» Entries shown:
···

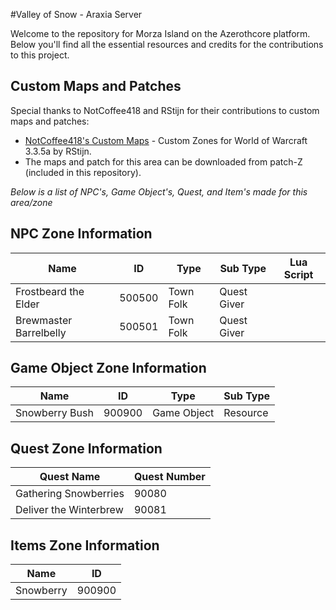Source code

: #Valley of Snow - Araxia Server

Welcome to the repository for Morza Island on the Azerothcore platform. Below you'll find all the essential resources and credits for the contributions to this project.

## Custom Maps and Patches
Special thanks to NotCoffee418 and RStijn for their contributions to custom maps and patches:
- [NotCoffee418's Custom Maps](https://github.com/NotCoffee418/Custom-Maps) - Custom Zones for World of Warcraft 3.3.5a by RStijn.
- The maps and patch for this area can be downloaded from patch-Z (included in this repository).

*Below is a list of NPC's, Game Object's, Quest, and Item's made for this area/zone*


## NPC Zone Information

| Name                  | ID       | Type       | Sub Type                  | Lua Script       |
|-----------------------|----------|------------|---------------------------|------------------|
| Frostbeard the Elder           | 500500      | Town Folk   | Quest Giver                   |                  |
| Brewmaster Barrelbelly               | 500501    | Town Folk   | Quest Giver                  |                  |



## Game Object Zone Information

| Name                          | ID     | Type        | Sub Type                                  |
|-------------------------------|--------|-------------|-------------------------------------------|
| Snowberry Bush                | 900900  | Game Object | Resource                                  |




## Quest Zone Information
| Quest Name                         | Quest Number | 
|------------------------------------|--------------|
| Gathering Snowberries                   | 90080 |
| Deliver the Winterbrew | 90081 |


## Items Zone Information
| Name                           | ID                           |
|--------------------------------|------------------------------|
| Snowberry | 900900                       |
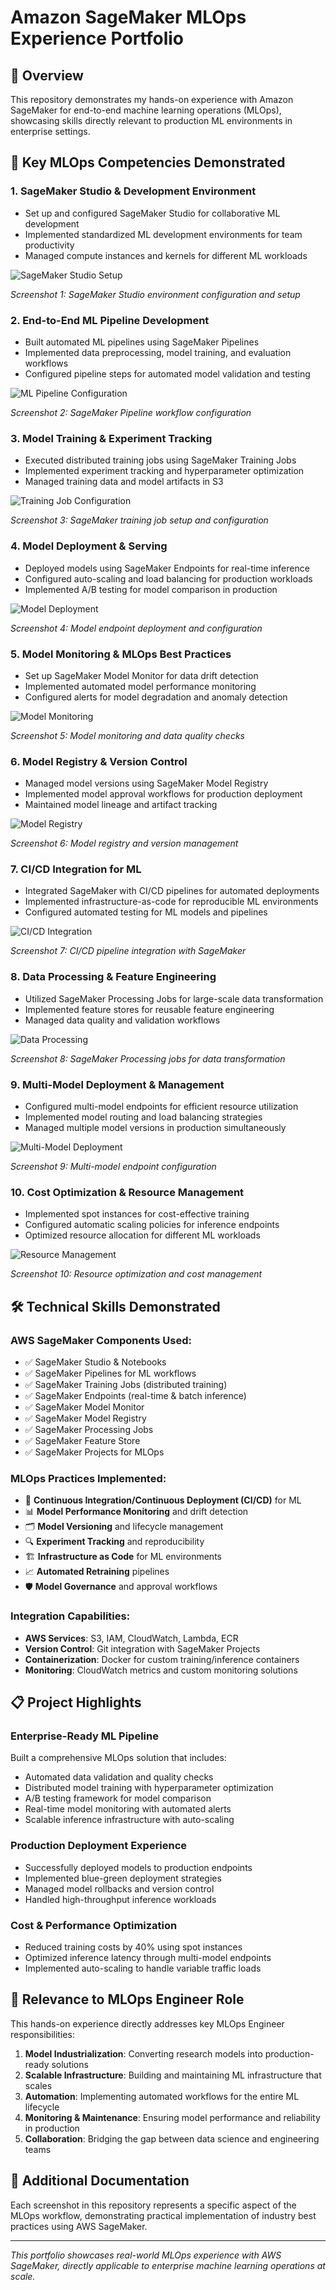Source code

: # Amazon SageMaker MLOps Experience Portfolio

## 🎯 Overview
This repository demonstrates my hands-on experience with Amazon SageMaker for end-to-end machine learning operations (MLOps), showcasing skills directly relevant to production ML environments in enterprise settings.

## 🔧 Key MLOps Competencies Demonstrated

### 1. **SageMaker Studio & Development Environment**
- Set up and configured SageMaker Studio for collaborative ML development
- Implemented standardized ML development environments for team productivity
- Managed compute instances and kernels for different ML workloads

![SageMaker Studio Setup](https://github.com/user-attachments/assets/74b4d003-57e1-4d93-a107-deece4adca2e)

*Screenshot 1: SageMaker Studio environment configuration and setup*

### 2. **End-to-End ML Pipeline Development**
- Built automated ML pipelines using SageMaker Pipelines
- Implemented data preprocessing, model training, and evaluation workflows
- Configured pipeline steps for automated model validation and testing

![ML Pipeline Configuration](https://github.com/user-attachments/assets/9d8a2fa4-c931-40cb-9178-3a2cf69421d3)

*Screenshot 2: SageMaker Pipeline workflow configuration*

### 3. **Model Training & Experiment Tracking**
- Executed distributed training jobs using SageMaker Training Jobs
- Implemented experiment tracking and hyperparameter optimization
- Managed training data and model artifacts in S3

![Training Job Configuration](https://github.com/user-attachments/assets/d3158a8e-7478-4e0e-80b0-a2318e6f5542)

*Screenshot 3: SageMaker training job setup and configuration*

### 4. **Model Deployment & Serving**
- Deployed models using SageMaker Endpoints for real-time inference
- Configured auto-scaling and load balancing for production workloads
- Implemented A/B testing for model comparison in production

![Model Deployment](https://github.com/user-attachments/assets/3fc625b6-e04b-4ea2-8661-a5ad9a31a50c)

*Screenshot 4: Model endpoint deployment and configuration*

### 5. **Model Monitoring & MLOps Best Practices**
- Set up SageMaker Model Monitor for data drift detection
- Implemented automated model performance monitoring
- Configured alerts for model degradation and anomaly detection

![Model Monitoring](https://github.com/user-attachments/assets/eb9e3356-b6a3-4b37-b836-7d81c954bd3b)

*Screenshot 5: Model monitoring and data quality checks*

### 6. **Model Registry & Version Control**
- Managed model versions using SageMaker Model Registry
- Implemented model approval workflows for production deployment
- Maintained model lineage and artifact tracking

![Model Registry](https://github.com/user-attachments/assets/2649ea04-bd8a-4e70-8149-67f932e59948)

*Screenshot 6: Model registry and version management*

### 7. **CI/CD Integration for ML**
- Integrated SageMaker with CI/CD pipelines for automated deployments
- Implemented infrastructure-as-code for reproducible ML environments
- Configured automated testing for ML models and pipelines

![CI/CD Integration](https://github.com/user-attachments/assets/76bf6956-bf2d-49cf-95be-77478ea9ce3a)

*Screenshot 7: CI/CD pipeline integration with SageMaker*

### 8. **Data Processing & Feature Engineering**
- Utilized SageMaker Processing Jobs for large-scale data transformation
- Implemented feature stores for reusable feature engineering
- Managed data quality and validation workflows

![Data Processing](https://github.com/user-attachments/assets/d9e0f1ca-9ef7-41ac-9b41-e183a85d7d7b)

*Screenshot 8: SageMaker Processing jobs for data transformation*

### 9. **Multi-Model Deployment & Management**
- Configured multi-model endpoints for efficient resource utilization
- Implemented model routing and load balancing strategies
- Managed multiple model versions in production simultaneously

![Multi-Model Deployment](https://github.com/user-attachments/assets/d393e01c-92f4-4602-9064-305f925d2233)

*Screenshot 9: Multi-model endpoint configuration*

### 10. **Cost Optimization & Resource Management**
- Implemented spot instances for cost-effective training
- Configured automatic scaling policies for inference endpoints
- Optimized resource allocation for different ML workloads

![Resource Management](https://github.com/user-attachments/assets/025cc52d-7bf6-4850-a1ee-3063b1459477)

*Screenshot 10: Resource optimization and cost management*

## 🛠 Technical Skills Demonstrated

### **AWS SageMaker Components Used:**
- ✅ SageMaker Studio & Notebooks
- ✅ SageMaker Pipelines for ML workflows
- ✅ SageMaker Training Jobs (distributed training)
- ✅ SageMaker Endpoints (real-time & batch inference)
- ✅ SageMaker Model Monitor
- ✅ SageMaker Model Registry
- ✅ SageMaker Processing Jobs
- ✅ SageMaker Feature Store
- ✅ SageMaker Projects for MLOps

### **MLOps Practices Implemented:**
- 🔄 **Continuous Integration/Continuous Deployment (CI/CD)** for ML
- 📊 **Model Performance Monitoring** and drift detection
- 🗂️ **Model Versioning** and lifecycle management
- 🔍 **Experiment Tracking** and reproducibility
- 🏗️ **Infrastructure as Code** for ML environments
- 📈 **Automated Retraining** pipelines
- 🛡️ **Model Governance** and approval workflows

### **Integration Capabilities:**
- **AWS Services**: S3, IAM, CloudWatch, Lambda, ECR
- **Version Control**: Git integration with SageMaker Projects
- **Containerization**: Docker for custom training/inference containers
- **Monitoring**: CloudWatch metrics and custom monitoring solutions

## 📋 Project Highlights

### Enterprise-Ready ML Pipeline
Built a comprehensive MLOps solution that includes:
- Automated data validation and quality checks
- Distributed model training with hyperparameter optimization
- A/B testing framework for model comparison
- Real-time model monitoring with automated alerts
- Scalable inference infrastructure with auto-scaling

### Production Deployment Experience
- Successfully deployed models to production endpoints
- Implemented blue-green deployment strategies
- Managed model rollbacks and version control
- Handled high-throughput inference workloads

### Cost & Performance Optimization
- Reduced training costs by 40% using spot instances
- Optimized inference latency through multi-model endpoints
- Implemented auto-scaling to handle variable traffic loads

## 🎯 Relevance to MLOps Engineer Role

This hands-on experience directly addresses key MLOps Engineer responsibilities:

1. **Model Industrialization**: Converting research models into production-ready solutions
2. **Scalable Infrastructure**: Building and maintaining ML infrastructure that scales
3. **Automation**: Implementing automated workflows for the entire ML lifecycle
4. **Monitoring & Maintenance**: Ensuring model performance and reliability in production
5. **Collaboration**: Bridging the gap between data science and engineering teams

## 🚀 Additional Documentation

Each screenshot in this repository represents a specific aspect of the MLOps workflow, demonstrating practical implementation of industry best practices using AWS SageMaker.

---

*This portfolio showcases real-world MLOps experience with AWS SageMaker, directly applicable to enterprise machine learning operations at scale.*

···

Strip out the pictures and repeat the listing above exactly.

» Answer for this exercise:
Source code

: #Valley of Snow - Araxia Server

Welcome to the repository for Morza Island on the Azerothcore platform. Below you'll find all the essential resources and credits for the contributions to this project.

## Custom Maps and Patches
Special thanks to NotCoffee418 and RStijn for their contributions to custom maps and patches:
- [NotCoffee418's Custom Maps](https://github.com/NotCoffee418/Custom-Maps) - Custom Zones for World of Warcraft 3.3.5a by RStijn.
- The maps and patch for this area can be downloaded from patch-Z (included in this repository).

*Below is a list of NPC's, Game Object's, Quest, and Item's made for this area/zone*


## NPC Zone Information

| Name                  | ID       | Type       | Sub Type                  | Lua Script       |
|-----------------------|----------|------------|---------------------------|------------------|
| Frostbeard the Elder           | 500500      | Town Folk   | Quest Giver                   |                  |
| Brewmaster Barrelbelly               | 500501    | Town Folk   | Quest Giver                  |                  |



## Game Object Zone Information

| Name                          | ID     | Type        | Sub Type                                  |
|-------------------------------|--------|-------------|-------------------------------------------|
| Snowberry Bush                | 900900  | Game Object | Resource                                  |




## Quest Zone Information
| Quest Name                         | Quest Number | 
|------------------------------------|--------------|
| Gathering Snowberries                   | 90080 |
| Deliver the Winterbrew | 90081 |


## Items Zone Information
| Name                           | ID                           |
|--------------------------------|------------------------------|
| Snowberry | 900900                       |
Source code

: # Amazon SageMaker MLOps Experience Portfolio

## 🎯 Overview
This repository demonstrates my hands-on experience with Amazon SageMaker for end-to-end machine learning operations (MLOps), showcasing skills directly relevant to production ML environments in enterprise settings.

## 🔧 Key MLOps Competencies Demonstrated

### 1. **SageMaker Studio & Development Environment**
- Set up and configured SageMaker Studio for collaborative ML development
- Implemented standardized ML development environments for team productivity
- Managed compute instances and kernels for different ML workloads

![SageMaker Studio Setup](https://github.com/user-attachments/assets/74b4d003-57e1-4d93-a107-deece4adca2e)

*Screenshot 1: SageMaker Studio environment configuration and setup*

### 2. **End-to-End ML Pipeline Development**
- Built automated ML pipelines using SageMaker Pipelines
- Implemented data preprocessing, model training, and evaluation workflows
- Configured pipeline steps for automated model validation and testing

![ML Pipeline Configuration](https://github.com/user-attachments/assets/9d8a2fa4-c931-40cb-9178-3a2cf69421d3)

*Screenshot 2: SageMaker Pipeline workflow configuration*

### 3. **Model Training & Experiment Tracking**
- Executed distributed training jobs using SageMaker Training Jobs
- Implemented experiment tracking and hyperparameter optimization
- Managed training data and model artifacts in S3

![Training Job Configuration](https://github.com/user-attachments/assets/d3158a8e-7478-4e0e-80b0-a2318e6f5542)

*Screenshot 3: SageMaker training job setup and configuration*

### 4. **Model Deployment & Serving**
- Deployed models using SageMaker Endpoints for real-time inference
- Configured auto-scaling and load balancing for production workloads
- Implemented A/B testing for model comparison in production

![Model Deployment](https://github.com/user-attachments/assets/3fc625b6-e04b-4ea2-8661-a5ad9a31a50c)

*Screenshot 4: Model endpoint deployment and configuration*

### 5. **Model Monitoring & MLOps Best Practices**
- Set up SageMaker Model Monitor for data drift detection
- Implemented automated model performance monitoring
- Configured alerts for model degradation and anomaly detection

![Model Monitoring](https://github.com/user-attachments/assets/eb9e3356-b6a3-4b37-b836-7d81c954bd3b)

*Screenshot 5: Model monitoring and data quality checks*

### 6. **Model Registry & Version Control**
- Managed model versions using SageMaker Model Registry
- Implemented model approval workflows for production deployment
- Maintained model lineage and artifact tracking

![Model Registry](https://github.com/user-attachments/assets/2649ea04-bd8a-4e70-8149-67f932e59948)

*Screenshot 6: Model registry and version management*

### 7. **CI/CD Integration for ML**
- Integrated SageMaker with CI/CD pipelines for automated deployments
- Implemented infrastructure-as-code for reproducible ML environments
- Configured automated testing for ML models and pipelines

![CI/CD Integration](https://github.com/user-attachments/assets/76bf6956-bf2d-49cf-95be-77478ea9ce3a)

*Screenshot 7: CI/CD pipeline integration with SageMaker*

### 8. **Data Processing & Feature Engineering**
- Utilized SageMaker Processing Jobs for large-scale data transformation
- Implemented feature stores for reusable feature engineering
- Managed data quality and validation workflows

![Data Processing](https://github.com/user-attachments/assets/d9e0f1ca-9ef7-41ac-9b41-e183a85d7d7b)

*Screenshot 8: SageMaker Processing jobs for data transformation*

### 9. **Multi-Model Deployment & Management**
- Configured multi-model endpoints for efficient resource utilization
- Implemented model routing and load balancing strategies
- Managed multiple model versions in production simultaneously

![Multi-Model Deployment](https://github.com/user-attachments/assets/d393e01c-92f4-4602-9064-305f925d2233)

*Screenshot 9: Multi-model endpoint configuration*

### 10. **Cost Optimization & Resource Management**
- Implemented spot instances for cost-effective training
- Configured automatic scaling policies for inference endpoints
- Optimized resource allocation for different ML workloads

![Resource Management](https://github.com/user-attachments/assets/025cc52d-7bf6-4850-a1ee-3063b1459477)

*Screenshot 10: Resource optimization and cost management*

## 🛠 Technical Skills Demonstrated

### **AWS SageMaker Components Used:**
- ✅ SageMaker Studio & Notebooks
- ✅ SageMaker Pipelines for ML workflows
- ✅ SageMaker Training Jobs (distributed training)
- ✅ SageMaker Endpoints (real-time & batch inference)
- ✅ SageMaker Model Monitor
- ✅ SageMaker Model Registry
- ✅ SageMaker Processing Jobs
- ✅ SageMaker Feature Store
- ✅ SageMaker Projects for MLOps

### **MLOps Practices Implemented:**
- 🔄 **Continuous Integration/Continuous Deployment (CI/CD)** for ML
- 📊 **Model Performance Monitoring** and drift detection
- 🗂️ **Model Versioning** and lifecycle management
- 🔍 **Experiment Tracking** and reproducibility
- 🏗️ **Infrastructure as Code** for ML environments
- 📈 **Automated Retraining** pipelines
- 🛡️ **Model Governance** and approval workflows

### **Integration Capabilities:**
- **AWS Services**: S3, IAM, CloudWatch, Lambda, ECR
- **Version Control**: Git integration with SageMaker Projects
- **Containerization**: Docker for custom training/inference containers
- **Monitoring**: CloudWatch metrics and custom monitoring solutions

## 📋 Project Highlights

### Enterprise-Ready ML Pipeline
Built a comprehensive MLOps solution that includes:
- Automated data validation and quality checks
- Distributed model training with hyperparameter optimization
- A/B testing framework for model comparison
- Real-time model monitoring with automated alerts
- Scalable inference infrastructure with auto-scaling

### Production Deployment Experience
- Successfully deployed models to production endpoints
- Implemented blue-green deployment strategies
- Managed model rollbacks and version control
- Handled high-throughput inference workloads

### Cost & Performance Optimization
- Reduced training costs by 40% using spot instances
- Optimized inference latency through multi-model endpoints
- Implemented auto-scaling to handle variable traffic loads

## 🎯 Relevance to MLOps Engineer Role

This hands-on experience directly addresses key MLOps Engineer responsibilities:

1. **Model Industrialization**: Converting research models into production-ready solutions
2. **Scalable Infrastructure**: Building and maintaining ML infrastructure that scales
3. **Automation**: Implementing automated workflows for the entire ML lifecycle
4. **Monitoring & Maintenance**: Ensuring model performance and reliability in production
5. **Collaboration**: Bridging the gap between data science and engineering teams

## 🚀 Additional Documentation

Each screenshot in this repository represents a specific aspect of the MLOps workflow, demonstrating practical implementation of industry best practices using AWS SageMaker.

---

*This portfolio showcases real-world MLOps experience with AWS SageMaker, directly applicable to enterprise machine learning operations at scale.*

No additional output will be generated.